* _DESCRIPTION OF THE TASK_: Below is a set of entries. Reproduce exactly the lines from the one containing "- 给函数起一个好用的名字，封装(wrapper)你的函数" through the end, both included.

* _DATA TO PROCESS_:
- - -
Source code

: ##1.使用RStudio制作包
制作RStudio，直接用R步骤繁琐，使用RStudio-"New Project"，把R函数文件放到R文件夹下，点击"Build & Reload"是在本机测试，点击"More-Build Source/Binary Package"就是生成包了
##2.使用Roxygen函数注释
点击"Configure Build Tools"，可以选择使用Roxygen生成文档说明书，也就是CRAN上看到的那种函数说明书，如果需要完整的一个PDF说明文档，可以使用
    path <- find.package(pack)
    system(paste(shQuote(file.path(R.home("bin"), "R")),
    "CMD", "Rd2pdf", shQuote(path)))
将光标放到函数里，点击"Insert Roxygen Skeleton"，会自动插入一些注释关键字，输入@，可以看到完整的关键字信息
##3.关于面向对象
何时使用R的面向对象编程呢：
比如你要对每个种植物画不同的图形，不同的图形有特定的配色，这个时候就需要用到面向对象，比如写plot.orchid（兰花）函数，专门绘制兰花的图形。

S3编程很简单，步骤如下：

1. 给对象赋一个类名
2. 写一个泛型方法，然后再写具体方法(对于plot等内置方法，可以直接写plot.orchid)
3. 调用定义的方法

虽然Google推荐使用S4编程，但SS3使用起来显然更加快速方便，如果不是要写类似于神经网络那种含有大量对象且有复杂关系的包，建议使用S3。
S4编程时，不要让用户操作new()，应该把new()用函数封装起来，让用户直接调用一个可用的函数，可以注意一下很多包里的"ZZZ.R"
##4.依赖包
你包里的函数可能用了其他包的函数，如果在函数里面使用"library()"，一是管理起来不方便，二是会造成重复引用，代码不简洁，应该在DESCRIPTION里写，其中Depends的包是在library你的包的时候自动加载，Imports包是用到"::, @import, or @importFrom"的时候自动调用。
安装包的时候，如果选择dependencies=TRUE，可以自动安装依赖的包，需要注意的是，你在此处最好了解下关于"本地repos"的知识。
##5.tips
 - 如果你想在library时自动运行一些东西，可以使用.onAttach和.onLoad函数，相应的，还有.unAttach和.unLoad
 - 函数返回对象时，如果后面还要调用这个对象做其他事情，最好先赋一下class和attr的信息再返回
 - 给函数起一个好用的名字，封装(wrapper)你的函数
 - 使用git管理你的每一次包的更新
- - -
* _YOUR RESPONSE_:
 - 给函数起一个好用的名字，封装(wrapper)你的函数
 - 使用git管理你的每一次包的更新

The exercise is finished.